Leading the heroes are two figures from different parts of the business but who have so far combined to prevent a crisis turning into a disaster. Michael Neil, m.d. of Betrams/THE, has not been found wanting amid the collapse of Woolworths. Neil was quick to get the message out that Bertrams itself was not in administration and has remained a visible beacon for the business. On the other side of the fence Ian Hudson, Publishers Association president, has worked tirelessly to prevent the fallout at Woolies’ other book supplier Entertainment UK spreading. His messages of support for Bertrams have also been crucial.
He may wear the nickname "Lord Byng of Hype" like a badge of pride, but in 2008 Canongate’s Jamie Byng lived up to it, taking a punt on that unknown US Democrat Barack Obama and scoring two bestsellers. His response to one of his titles missing out on the Man Booker longlist earlier in the year may have seemed grumpy, but this is precisely the kind of up-front support authors need.
Waterstone’s m.d. Gerry Johnson has led the retailer back to its bookselling roots, and the chain rightly won the top prize at our Retail Awards.
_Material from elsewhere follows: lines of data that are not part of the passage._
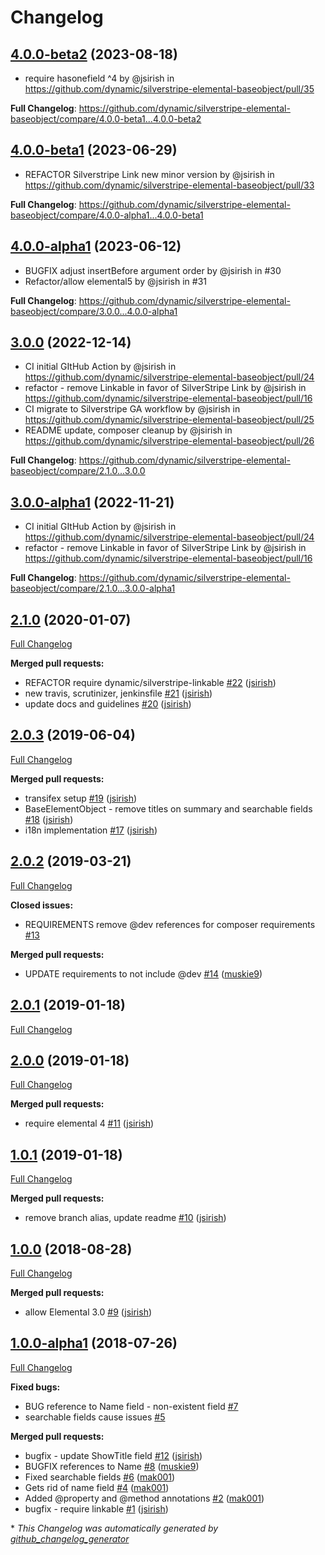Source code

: # Changelog

## [4.0.0-beta2](https://github.com/dynamic/silverstripe-elemental-baseobject/tree/4.0.0-beta2) (2023-08-18)

* require hasonefield ^4 by @jsirish in https://github.com/dynamic/silverstripe-elemental-baseobject/pull/35

**Full Changelog**: https://github.com/dynamic/silverstripe-elemental-baseobject/compare/4.0.0-beta1...4.0.0-beta2

## [4.0.0-beta1](https://github.com/dynamic/silverstripe-elemental-baseobject/tree/4.0.0-beta1) (2023-06-29)

* REFACTOR Silverstripe Link new minor version by @jsirish in https://github.com/dynamic/silverstripe-elemental-baseobject/pull/33

**Full Changelog**: https://github.com/dynamic/silverstripe-elemental-baseobject/compare/4.0.0-alpha1...4.0.0-beta1

## [4.0.0-alpha1](https://github.com/dynamic/silverstripe-elemental-baseobject/tree/4.0.0-alpha1) (2023-06-12)

* BUGFIX adjust insertBefore argument order by @jsirish in #30
* Refactor/allow elemental5 by @jsirish in #31

**Full Changelog**: https://github.com/dynamic/silverstripe-elemental-baseobject/compare/3.0.0...4.0.0-alpha1

## [3.0.0](https://github.com/dynamic/silverstripe-elemental-baseobject/tree/3.0.0) (2022-12-14)

* CI initial GItHub Action by @jsirish in https://github.com/dynamic/silverstripe-elemental-baseobject/pull/24
* refactor - remove Linkable in favor of SilverStripe Link by @jsirish in https://github.com/dynamic/silverstripe-elemental-baseobject/pull/16
* CI migrate to Silverstripe GA workflow by @jsirish in https://github.com/dynamic/silverstripe-elemental-baseobject/pull/25
* README update, composer cleanup by @jsirish in https://github.com/dynamic/silverstripe-elemental-baseobject/pull/26

**Full Changelog**: https://github.com/dynamic/silverstripe-elemental-baseobject/compare/2.1.0...3.0.0

## [3.0.0-alpha1](https://github.com/dynamic/silverstripe-elemental-baseobject/tree/3.0.0-alpha1) (2022-11-21)
* CI initial GItHub Action by @jsirish in https://github.com/dynamic/silverstripe-elemental-baseobject/pull/24
* refactor - remove Linkable in favor of SilverStripe Link by @jsirish in https://github.com/dynamic/silverstripe-elemental-baseobject/pull/16


**Full Changelog**: https://github.com/dynamic/silverstripe-elemental-baseobject/compare/2.1.0...3.0.0-alpha1

## [2.1.0](https://github.com/dynamic/silverstripe-elemental-baseobject/tree/2.1.0) (2020-01-07)

[Full Changelog](https://github.com/dynamic/silverstripe-elemental-baseobject/compare/2.0.3...2.1.0)

**Merged pull requests:**

- REFACTOR require dynamic/silverstripe-linkable [\#22](https://github.com/dynamic/silverstripe-elemental-baseobject/pull/22) ([jsirish](https://github.com/jsirish))
- new travis, scrutinizer, jenkinsfile [\#21](https://github.com/dynamic/silverstripe-elemental-baseobject/pull/21) ([jsirish](https://github.com/jsirish))
- update docs and guidelines [\#20](https://github.com/dynamic/silverstripe-elemental-baseobject/pull/20) ([jsirish](https://github.com/jsirish))

## [2.0.3](https://github.com/dynamic/silverstripe-elemental-baseobject/tree/2.0.3) (2019-06-04)

[Full Changelog](https://github.com/dynamic/silverstripe-elemental-baseobject/compare/2.0.2...2.0.3)

**Merged pull requests:**

- transifex setup [\#19](https://github.com/dynamic/silverstripe-elemental-baseobject/pull/19) ([jsirish](https://github.com/jsirish))
- BaseElementObject - remove titles on summary and searchable fields [\#18](https://github.com/dynamic/silverstripe-elemental-baseobject/pull/18) ([jsirish](https://github.com/jsirish))
- i18n implementation [\#17](https://github.com/dynamic/silverstripe-elemental-baseobject/pull/17) ([jsirish](https://github.com/jsirish))

## [2.0.2](https://github.com/dynamic/silverstripe-elemental-baseobject/tree/2.0.2) (2019-03-21)

[Full Changelog](https://github.com/dynamic/silverstripe-elemental-baseobject/compare/2.0.1...2.0.2)

**Closed issues:**

- REQUIREMENTS remove @dev references for composer requirements [\#13](https://github.com/dynamic/silverstripe-elemental-baseobject/issues/13)

**Merged pull requests:**

- UPDATE requirements to not include @dev [\#14](https://github.com/dynamic/silverstripe-elemental-baseobject/pull/14) ([muskie9](https://github.com/muskie9))

## [2.0.1](https://github.com/dynamic/silverstripe-elemental-baseobject/tree/2.0.1) (2019-01-18)

[Full Changelog](https://github.com/dynamic/silverstripe-elemental-baseobject/compare/2.0.0...2.0.1)

## [2.0.0](https://github.com/dynamic/silverstripe-elemental-baseobject/tree/2.0.0) (2019-01-18)

[Full Changelog](https://github.com/dynamic/silverstripe-elemental-baseobject/compare/1.0.1...2.0.0)

**Merged pull requests:**

- require elemental 4 [\#11](https://github.com/dynamic/silverstripe-elemental-baseobject/pull/11) ([jsirish](https://github.com/jsirish))

## [1.0.1](https://github.com/dynamic/silverstripe-elemental-baseobject/tree/1.0.1) (2019-01-18)

[Full Changelog](https://github.com/dynamic/silverstripe-elemental-baseobject/compare/1.0.0...1.0.1)

**Merged pull requests:**

- remove branch alias, update readme [\#10](https://github.com/dynamic/silverstripe-elemental-baseobject/pull/10) ([jsirish](https://github.com/jsirish))

## [1.0.0](https://github.com/dynamic/silverstripe-elemental-baseobject/tree/1.0.0) (2018-08-28)

[Full Changelog](https://github.com/dynamic/silverstripe-elemental-baseobject/compare/1.0.0-alpha1...1.0.0)

**Merged pull requests:**

- allow Elemental 3.0 [\#9](https://github.com/dynamic/silverstripe-elemental-baseobject/pull/9) ([jsirish](https://github.com/jsirish))

## [1.0.0-alpha1](https://github.com/dynamic/silverstripe-elemental-baseobject/tree/1.0.0-alpha1) (2018-07-26)

[Full Changelog](https://github.com/dynamic/silverstripe-elemental-baseobject/compare/b8149eeec6d9230786aae9c35522bcbec8cfe407...1.0.0-alpha1)

**Fixed bugs:**

- BUG reference to Name field - non-existent field [\#7](https://github.com/dynamic/silverstripe-elemental-baseobject/issues/7)
- searchable fields cause issues [\#5](https://github.com/dynamic/silverstripe-elemental-baseobject/issues/5)

**Merged pull requests:**

- bugfix - update ShowTitle field [\#12](https://github.com/dynamic/silverstripe-elemental-baseobject/pull/12) ([jsirish](https://github.com/jsirish))
- BUGFIX references to Name [\#8](https://github.com/dynamic/silverstripe-elemental-baseobject/pull/8) ([muskie9](https://github.com/muskie9))
- Fixed searchable fields [\#6](https://github.com/dynamic/silverstripe-elemental-baseobject/pull/6) ([mak001](https://github.com/mak001))
- Gets rid of name field [\#4](https://github.com/dynamic/silverstripe-elemental-baseobject/pull/4) ([mak001](https://github.com/mak001))
- Added @property and @method annotations [\#2](https://github.com/dynamic/silverstripe-elemental-baseobject/pull/2) ([mak001](https://github.com/mak001))
- bugfix - require linkable [\#1](https://github.com/dynamic/silverstripe-elemental-baseobject/pull/1) ([jsirish](https://github.com/jsirish))



\* *This Changelog was automatically generated by [github_changelog_generator](https://github.com/github-changelog-generator/github-changelog-generator)*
The latter half of the year may not have matched the first, but the opening of its biggest store for 10 years in Liverpool was a bold gesture of defiance in the face of the harsh retail climate.
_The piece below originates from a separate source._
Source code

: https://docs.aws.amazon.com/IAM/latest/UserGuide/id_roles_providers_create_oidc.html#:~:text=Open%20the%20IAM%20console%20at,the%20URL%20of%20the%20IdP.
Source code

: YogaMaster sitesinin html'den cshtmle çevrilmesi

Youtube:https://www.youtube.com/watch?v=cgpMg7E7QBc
Other heroes nominated were Dedalus' Eric Lane for fighting the Arts Council's cuts, and ultimately securing backing from an improbable source, the STM group Informa; library campaigners Tim Coates and Desmond Clarke for caring that books get back to their rightful place at the heart of libraries; Clive Keeble, bookseller and sometime commentator on theBookseller.com, again for caring passionately about selling books and the people who print them; Martin Rynja, publisher of Gibson Square, whose offices were firebombed earlier this year; author J K Rowling for pulling out another Harry Potter (and one for 2009, too please?); and finally, Stephenie Meyer for doing a good impression of Rowling with her Twilight series.
Even in a year such as this the villains were harder to pin down. Number one has to be the credit crunch: pay is frozen, book sales have shuddered to a halt, jobs are already being lost, companies have collapsed. It has long been held that books were recession-proof: crunch-resistant they are not.
Misery memoirs—that lucrative if slightly uncomfortable genre—is now in long-term decline: a few more tears may be spilled before it is forgotten but mostly these will be shed by publishers that piled in too late.
Book promoters Richard and Judy have lost much of their shine as their new digital slot failed to deliver viewers. It may not be terminal but the duo and Cactus m.d. Amanda Ross have much work to do in 2009.
Whoever is in charge of libraries merits a mention again this year: libraries face yet another government review and book borrowers dwindling stock. Much continues to be done in the trenches, and campaigns such as the National Year of Reading, help: but really it is leadership the service lacks--big time.